Exercise details -> With the pictures left out, write every entry down exactly.

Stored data
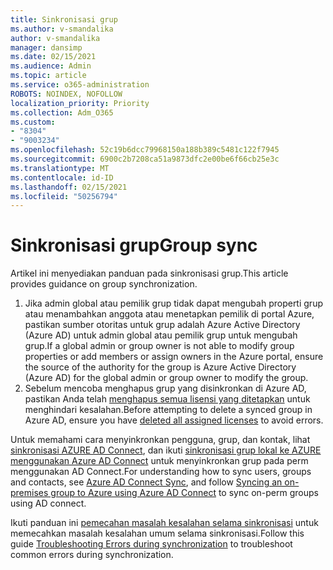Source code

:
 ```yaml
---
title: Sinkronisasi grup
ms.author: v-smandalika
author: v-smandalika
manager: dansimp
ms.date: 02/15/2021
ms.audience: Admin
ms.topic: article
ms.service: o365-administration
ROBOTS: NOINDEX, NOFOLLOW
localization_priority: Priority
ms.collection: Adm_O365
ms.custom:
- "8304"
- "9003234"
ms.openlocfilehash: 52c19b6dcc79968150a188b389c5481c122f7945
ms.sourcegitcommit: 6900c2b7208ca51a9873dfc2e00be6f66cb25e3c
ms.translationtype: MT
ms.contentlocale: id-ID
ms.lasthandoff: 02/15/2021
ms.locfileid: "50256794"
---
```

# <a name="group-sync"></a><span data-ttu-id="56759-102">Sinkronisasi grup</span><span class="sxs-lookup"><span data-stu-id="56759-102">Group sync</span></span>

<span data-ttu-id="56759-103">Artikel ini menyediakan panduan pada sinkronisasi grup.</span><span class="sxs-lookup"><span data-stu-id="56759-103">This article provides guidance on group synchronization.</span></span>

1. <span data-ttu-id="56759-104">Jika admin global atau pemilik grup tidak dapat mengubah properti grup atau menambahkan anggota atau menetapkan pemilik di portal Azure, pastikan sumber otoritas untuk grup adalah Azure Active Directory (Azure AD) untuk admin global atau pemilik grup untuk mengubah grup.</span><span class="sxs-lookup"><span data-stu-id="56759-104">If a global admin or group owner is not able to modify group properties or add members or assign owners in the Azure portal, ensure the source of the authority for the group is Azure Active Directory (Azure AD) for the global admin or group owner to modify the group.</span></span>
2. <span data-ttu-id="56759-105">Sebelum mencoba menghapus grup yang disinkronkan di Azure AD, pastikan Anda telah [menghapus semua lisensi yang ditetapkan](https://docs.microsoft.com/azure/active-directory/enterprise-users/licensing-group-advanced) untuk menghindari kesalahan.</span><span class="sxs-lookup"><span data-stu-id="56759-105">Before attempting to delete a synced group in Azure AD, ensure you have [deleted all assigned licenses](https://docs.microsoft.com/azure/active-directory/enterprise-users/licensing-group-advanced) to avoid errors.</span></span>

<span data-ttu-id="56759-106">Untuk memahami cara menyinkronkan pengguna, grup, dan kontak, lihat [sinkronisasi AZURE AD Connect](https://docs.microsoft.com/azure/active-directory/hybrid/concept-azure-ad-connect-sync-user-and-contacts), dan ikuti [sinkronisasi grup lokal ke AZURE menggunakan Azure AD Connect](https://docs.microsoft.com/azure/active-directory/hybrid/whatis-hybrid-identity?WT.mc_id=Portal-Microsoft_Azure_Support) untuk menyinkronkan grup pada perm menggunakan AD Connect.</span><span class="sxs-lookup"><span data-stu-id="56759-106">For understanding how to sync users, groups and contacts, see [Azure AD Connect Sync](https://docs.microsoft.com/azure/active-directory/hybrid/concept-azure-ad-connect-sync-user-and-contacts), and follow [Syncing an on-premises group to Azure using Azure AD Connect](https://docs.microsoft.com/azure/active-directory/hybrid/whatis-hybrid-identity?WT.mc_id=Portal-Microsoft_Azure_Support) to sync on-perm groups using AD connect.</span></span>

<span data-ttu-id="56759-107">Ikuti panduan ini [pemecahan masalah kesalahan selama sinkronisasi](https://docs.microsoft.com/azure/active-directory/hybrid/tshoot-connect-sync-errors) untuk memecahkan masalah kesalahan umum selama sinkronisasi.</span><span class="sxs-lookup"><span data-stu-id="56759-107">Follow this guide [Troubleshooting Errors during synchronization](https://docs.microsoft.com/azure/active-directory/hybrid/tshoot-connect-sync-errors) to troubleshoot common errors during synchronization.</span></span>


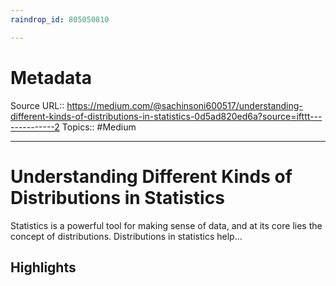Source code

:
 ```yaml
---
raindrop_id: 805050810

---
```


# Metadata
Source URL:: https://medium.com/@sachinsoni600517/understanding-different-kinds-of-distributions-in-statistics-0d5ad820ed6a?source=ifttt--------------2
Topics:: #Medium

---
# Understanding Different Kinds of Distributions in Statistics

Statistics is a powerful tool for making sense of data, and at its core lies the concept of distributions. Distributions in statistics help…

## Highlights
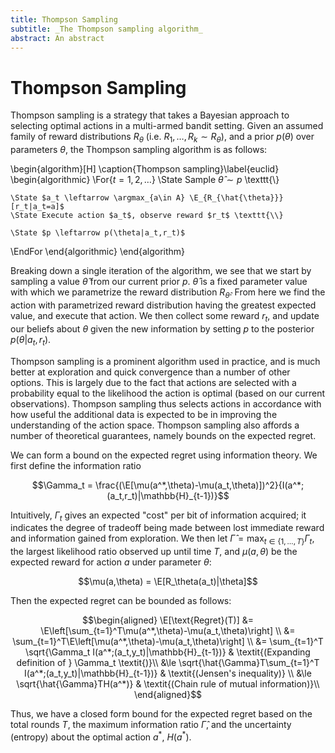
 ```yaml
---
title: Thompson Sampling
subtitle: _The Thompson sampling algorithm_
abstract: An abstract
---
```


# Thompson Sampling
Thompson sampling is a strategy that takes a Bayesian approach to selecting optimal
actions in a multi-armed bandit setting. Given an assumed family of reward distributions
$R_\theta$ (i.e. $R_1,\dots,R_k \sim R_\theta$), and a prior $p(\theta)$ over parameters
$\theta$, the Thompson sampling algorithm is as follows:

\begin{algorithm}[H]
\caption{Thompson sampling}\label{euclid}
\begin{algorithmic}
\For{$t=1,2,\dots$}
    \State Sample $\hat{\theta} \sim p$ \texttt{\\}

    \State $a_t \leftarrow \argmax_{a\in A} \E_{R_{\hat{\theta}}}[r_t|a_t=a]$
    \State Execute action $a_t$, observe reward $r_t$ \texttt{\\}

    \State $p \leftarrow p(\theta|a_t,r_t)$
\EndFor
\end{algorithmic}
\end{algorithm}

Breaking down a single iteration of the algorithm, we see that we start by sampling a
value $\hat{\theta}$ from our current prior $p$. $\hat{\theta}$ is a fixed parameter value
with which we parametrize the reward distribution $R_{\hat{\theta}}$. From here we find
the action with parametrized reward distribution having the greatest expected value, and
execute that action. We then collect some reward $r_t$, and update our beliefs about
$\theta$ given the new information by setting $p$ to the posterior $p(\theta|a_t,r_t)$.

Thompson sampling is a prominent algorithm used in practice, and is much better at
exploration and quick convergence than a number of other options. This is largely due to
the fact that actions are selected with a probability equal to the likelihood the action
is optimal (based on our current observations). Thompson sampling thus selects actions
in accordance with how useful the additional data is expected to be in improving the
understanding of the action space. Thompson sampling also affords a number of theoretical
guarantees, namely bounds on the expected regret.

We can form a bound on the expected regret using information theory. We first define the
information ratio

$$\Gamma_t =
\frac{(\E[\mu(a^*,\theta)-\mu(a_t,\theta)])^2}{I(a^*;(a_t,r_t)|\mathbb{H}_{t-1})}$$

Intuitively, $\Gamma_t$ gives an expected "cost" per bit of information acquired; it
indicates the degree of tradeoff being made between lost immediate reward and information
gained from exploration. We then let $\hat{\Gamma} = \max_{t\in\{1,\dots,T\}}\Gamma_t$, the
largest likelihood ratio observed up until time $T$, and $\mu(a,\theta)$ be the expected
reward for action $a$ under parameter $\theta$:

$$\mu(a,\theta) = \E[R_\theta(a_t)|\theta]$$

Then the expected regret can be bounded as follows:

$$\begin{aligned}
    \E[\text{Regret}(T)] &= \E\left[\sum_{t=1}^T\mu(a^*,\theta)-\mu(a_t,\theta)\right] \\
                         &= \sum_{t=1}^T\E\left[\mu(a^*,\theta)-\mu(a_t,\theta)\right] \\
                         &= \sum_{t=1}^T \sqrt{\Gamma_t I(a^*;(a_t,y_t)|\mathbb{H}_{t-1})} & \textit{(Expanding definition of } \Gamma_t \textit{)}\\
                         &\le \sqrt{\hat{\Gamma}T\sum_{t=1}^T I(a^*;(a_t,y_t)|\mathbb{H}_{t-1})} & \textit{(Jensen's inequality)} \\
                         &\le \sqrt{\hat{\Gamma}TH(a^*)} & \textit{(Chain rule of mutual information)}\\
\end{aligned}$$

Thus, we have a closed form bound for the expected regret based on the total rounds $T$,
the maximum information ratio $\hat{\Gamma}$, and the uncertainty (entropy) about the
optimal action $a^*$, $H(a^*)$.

The completed task ->
Source code

:
 ```yaml
---
title: Sinkronisasi grup
ms.author: v-smandalika
author: v-smandalika
manager: dansimp
ms.date: 02/15/2021
ms.audience: Admin
ms.topic: article
ms.service: o365-administration
ROBOTS: NOINDEX, NOFOLLOW
localization_priority: Priority
ms.collection: Adm_O365
ms.custom:
- "8304"
- "9003234"
ms.openlocfilehash: 52c19b6dcc79968150a188b389c5481c122f7945
ms.sourcegitcommit: 6900c2b7208ca51a9873dfc2e00be6f66cb25e3c
ms.translationtype: MT
ms.contentlocale: id-ID
ms.lasthandoff: 02/15/2021
ms.locfileid: "50256794"
---
```

# <a name="group-sync"></a><span data-ttu-id="56759-102">Sinkronisasi grup</span><span class="sxs-lookup"><span data-stu-id="56759-102">Group sync</span></span>

<span data-ttu-id="56759-103">Artikel ini menyediakan panduan pada sinkronisasi grup.</span><span class="sxs-lookup"><span data-stu-id="56759-103">This article provides guidance on group synchronization.</span></span>

1. <span data-ttu-id="56759-104">Jika admin global atau pemilik grup tidak dapat mengubah properti grup atau menambahkan anggota atau menetapkan pemilik di portal Azure, pastikan sumber otoritas untuk grup adalah Azure Active Directory (Azure AD) untuk admin global atau pemilik grup untuk mengubah grup.</span><span class="sxs-lookup"><span data-stu-id="56759-104">If a global admin or group owner is not able to modify group properties or add members or assign owners in the Azure portal, ensure the source of the authority for the group is Azure Active Directory (Azure AD) for the global admin or group owner to modify the group.</span></span>
2. <span data-ttu-id="56759-105">Sebelum mencoba menghapus grup yang disinkronkan di Azure AD, pastikan Anda telah [menghapus semua lisensi yang ditetapkan](https://docs.microsoft.com/azure/active-directory/enterprise-users/licensing-group-advanced) untuk menghindari kesalahan.</span><span class="sxs-lookup"><span data-stu-id="56759-105">Before attempting to delete a synced group in Azure AD, ensure you have [deleted all assigned licenses](https://docs.microsoft.com/azure/active-directory/enterprise-users/licensing-group-advanced) to avoid errors.</span></span>

<span data-ttu-id="56759-106">Untuk memahami cara menyinkronkan pengguna, grup, dan kontak, lihat [sinkronisasi AZURE AD Connect](https://docs.microsoft.com/azure/active-directory/hybrid/concept-azure-ad-connect-sync-user-and-contacts), dan ikuti [sinkronisasi grup lokal ke AZURE menggunakan Azure AD Connect](https://docs.microsoft.com/azure/active-directory/hybrid/whatis-hybrid-identity?WT.mc_id=Portal-Microsoft_Azure_Support) untuk menyinkronkan grup pada perm menggunakan AD Connect.</span><span class="sxs-lookup"><span data-stu-id="56759-106">For understanding how to sync users, groups and contacts, see [Azure AD Connect Sync](https://docs.microsoft.com/azure/active-directory/hybrid/concept-azure-ad-connect-sync-user-and-contacts), and follow [Syncing an on-premises group to Azure using Azure AD Connect](https://docs.microsoft.com/azure/active-directory/hybrid/whatis-hybrid-identity?WT.mc_id=Portal-Microsoft_Azure_Support) to sync on-perm groups using AD connect.</span></span>

<span data-ttu-id="56759-107">Ikuti panduan ini [pemecahan masalah kesalahan selama sinkronisasi](https://docs.microsoft.com/azure/active-directory/hybrid/tshoot-connect-sync-errors) untuk memecahkan masalah kesalahan umum selama sinkronisasi.</span><span class="sxs-lookup"><span data-stu-id="56759-107">Follow this guide [Troubleshooting Errors during synchronization](https://docs.microsoft.com/azure/active-directory/hybrid/tshoot-connect-sync-errors) to troubleshoot common errors during synchronization.</span></span>


Source code

:
 ```yaml
---
raindrop_id: 805050810

---
```


# Metadata
Source URL:: https://medium.com/@sachinsoni600517/understanding-different-kinds-of-distributions-in-statistics-0d5ad820ed6a?source=ifttt--------------2
Topics:: #Medium

---
# Understanding Different Kinds of Distributions in Statistics

Statistics is a powerful tool for making sense of data, and at its core lies the concept of distributions. Distributions in statistics help…

## Highlights
 ```yaml
---
title: Thompson Sampling
subtitle: _The Thompson sampling algorithm_
abstract: An abstract
---
```


# Thompson Sampling
Thompson sampling is a strategy that takes a Bayesian approach to selecting optimal
actions in a multi-armed bandit setting. Given an assumed family of reward distributions
$R_\theta$ (i.e. $R_1,\dots,R_k \sim R_\theta$), and a prior $p(\theta)$ over parameters
$\theta$, the Thompson sampling algorithm is as follows:

\begin{algorithm}[H]
\caption{Thompson sampling}\label{euclid}
\begin{algorithmic}
\For{$t=1,2,\dots$}
    \State Sample $\hat{\theta} \sim p$ \texttt{\\}

    \State $a_t \leftarrow \argmax_{a\in A} \E_{R_{\hat{\theta}}}[r_t|a_t=a]$
    \State Execute action $a_t$, observe reward $r_t$ \texttt{\\}

    \State $p \leftarrow p(\theta|a_t,r_t)$
\EndFor
\end{algorithmic}
\end{algorithm}

Breaking down a single iteration of the algorithm, we see that we start by sampling a
value $\hat{\theta}$ from our current prior $p$. $\hat{\theta}$ is a fixed parameter value
with which we parametrize the reward distribution $R_{\hat{\theta}}$. From here we find
the action with parametrized reward distribution having the greatest expected value, and
execute that action. We then collect some reward $r_t$, and update our beliefs about
$\theta$ given the new information by setting $p$ to the posterior $p(\theta|a_t,r_t)$.

Thompson sampling is a prominent algorithm used in practice, and is much better at
exploration and quick convergence than a number of other options. This is largely due to
the fact that actions are selected with a probability equal to the likelihood the action
is optimal (based on our current observations). Thompson sampling thus selects actions
in accordance with how useful the additional data is expected to be in improving the
understanding of the action space. Thompson sampling also affords a number of theoretical
guarantees, namely bounds on the expected regret.

We can form a bound on the expected regret using information theory. We first define the
information ratio

$$\Gamma_t =
\frac{(\E[\mu(a^*,\theta)-\mu(a_t,\theta)])^2}{I(a^*;(a_t,r_t)|\mathbb{H}_{t-1})}$$

Intuitively, $\Gamma_t$ gives an expected "cost" per bit of information acquired; it
indicates the degree of tradeoff being made between lost immediate reward and information
gained from exploration. We then let $\hat{\Gamma} = \max_{t\in\{1,\dots,T\}}\Gamma_t$, the
largest likelihood ratio observed up until time $T$, and $\mu(a,\theta)$ be the expected
reward for action $a$ under parameter $\theta$:

$$\mu(a,\theta) = \E[R_\theta(a_t)|\theta]$$

Then the expected regret can be bounded as follows:

$$\begin{aligned}
    \E[\text{Regret}(T)] &= \E\left[\sum_{t=1}^T\mu(a^*,\theta)-\mu(a_t,\theta)\right] \\
                         &= \sum_{t=1}^T\E\left[\mu(a^*,\theta)-\mu(a_t,\theta)\right] \\
                         &= \sum_{t=1}^T \sqrt{\Gamma_t I(a^*;(a_t,y_t)|\mathbb{H}_{t-1})} & \textit{(Expanding definition of } \Gamma_t \textit{)}\\
                         &\le \sqrt{\hat{\Gamma}T\sum_{t=1}^T I(a^*;(a_t,y_t)|\mathbb{H}_{t-1})} & \textit{(Jensen's inequality)} \\
                         &\le \sqrt{\hat{\Gamma}TH(a^*)} & \textit{(Chain rule of mutual information)}\\
\end{aligned}$$

Thus, we have a closed form bound for the expected regret based on the total rounds $T$,
the maximum information ratio $\hat{\Gamma}$, and the uncertainty (entropy) about the
optimal action $a^*$, $H(a^*)$.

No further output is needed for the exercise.